La alternativa, al menos una de ellas, a la Memoria histórica no debe ser necesariamente el sueño del olvido sino una determinada idea de justicia ligada a los recuerdos de la dignidad, los sufrimientos y los logros del individuo, de la significación de su pasado real y de sus vínculos con la comunidad a la que pertenece, unos recuerdos que protejan y desarrollen los valores democráticos del presente. Tan deleznable resulta la Memoria histórica si es instrumentalizada al servicio de una instancia de poder, como llega a serlo el imposible y antihumano suicidio de la memoria y de las palabras que la evocan que postulan los enemigos del recuerdo ajeno. Necesitamos, no una apologética de la memoria, sino más bien la pedagogía de un nuevo silencio militante al viejo estilo socrático, más acuciado por las preguntas de nuestros interlocutores que por las respuestas solemnes de nuestros padres.

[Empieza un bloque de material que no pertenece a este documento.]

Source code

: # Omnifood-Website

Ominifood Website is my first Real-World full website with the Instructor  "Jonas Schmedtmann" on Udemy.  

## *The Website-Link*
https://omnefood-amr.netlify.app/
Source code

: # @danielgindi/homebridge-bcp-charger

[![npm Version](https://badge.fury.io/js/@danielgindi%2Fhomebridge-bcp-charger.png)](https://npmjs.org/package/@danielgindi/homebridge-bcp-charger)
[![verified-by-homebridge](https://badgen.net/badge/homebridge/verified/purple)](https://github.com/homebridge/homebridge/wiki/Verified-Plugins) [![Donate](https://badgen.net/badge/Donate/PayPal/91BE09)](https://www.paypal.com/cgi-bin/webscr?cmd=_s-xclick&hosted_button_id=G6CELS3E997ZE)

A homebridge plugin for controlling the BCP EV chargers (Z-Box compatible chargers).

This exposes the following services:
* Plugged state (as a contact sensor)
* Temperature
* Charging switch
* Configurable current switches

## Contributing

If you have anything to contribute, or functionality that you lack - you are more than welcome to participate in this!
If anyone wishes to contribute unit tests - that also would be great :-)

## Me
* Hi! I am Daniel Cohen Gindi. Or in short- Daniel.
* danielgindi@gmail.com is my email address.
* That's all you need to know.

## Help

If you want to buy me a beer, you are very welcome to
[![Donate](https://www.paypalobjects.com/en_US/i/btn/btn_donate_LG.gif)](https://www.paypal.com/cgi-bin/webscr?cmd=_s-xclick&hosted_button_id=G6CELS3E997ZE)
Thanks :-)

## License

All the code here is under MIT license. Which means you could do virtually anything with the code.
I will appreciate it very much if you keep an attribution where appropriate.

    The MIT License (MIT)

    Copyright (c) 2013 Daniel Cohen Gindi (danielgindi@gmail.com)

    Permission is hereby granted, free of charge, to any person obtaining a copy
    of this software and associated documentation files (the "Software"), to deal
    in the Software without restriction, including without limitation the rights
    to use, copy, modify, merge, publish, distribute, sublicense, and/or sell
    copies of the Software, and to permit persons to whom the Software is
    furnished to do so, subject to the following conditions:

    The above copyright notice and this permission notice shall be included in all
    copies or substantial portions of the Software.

¿Pero -podría objetarse- qué tienen que ver unos mentirosos compulsivos y aparentemente anecdóticos como Monique de Wael, Enric Marco o Jerzy Kosinsky con las reflexiones precedentes sobre la memoria histórica? Bastante, en mi modesta opinión, porque el “caso Marco” o el “caso Kosinski” no son exclusivamente una anécdota. Un “caso”, precisamente por esta circunstancia de ser un “caso”, es la manifestación o el síntoma de una dolencia social oculta. Esos falsarios utilizaron en sus mentiras un “lenguaje público” previamente acuñado,  según el cual las víctimas (el pueblo, la nación, la comunidad…) constituyen un ente colectivo con pocas referencias individuales (salvo la del héroe narrador, que aglutina, representa y justifica a todos los miembros del grupo). La realidad individual desaparece en beneficio de una abstracción: la Gran Realidad colectiva. Enric Marco fue un “vivo”, mientras que las víctimas reales morían todos los días a la espera de la muerte anunciada y dilatada por un verdugo que no soportaba su insolencia moral, su dignidad cotidiana y su rebeldía ante la opresión. Pero este último apartado puede y debe contrastarse con las pruebas disponibles hasta llegar a ser una verdad histórica.

Enric, Jerzy y Monique no son únicamente disonancias casuales y delictivas que se burlan de una supuesta verdad absoluta. Engañaron a muchas instituciones de la Memoria, que a su vez se engañaron a sí mismas predicando que las víctimas siempre tienen razón. Pero no contaron con la venganza de la Historia, una musa que busca la verdad dando por descontados, llegado el caso, sus limitaciones y el carácter provisional de su empeño.  Aún así, la verdad histórica es mucho más fuerte que los narcisismos de la identidad y las hipnosis colectivas. Por esa razón el exterminio de los judíos europeos -la Shoah– es mucho más que una memoria subjetiva, manchada o no por las ficciones o los intereses de algunos. Es una verdad histórica escalofriante.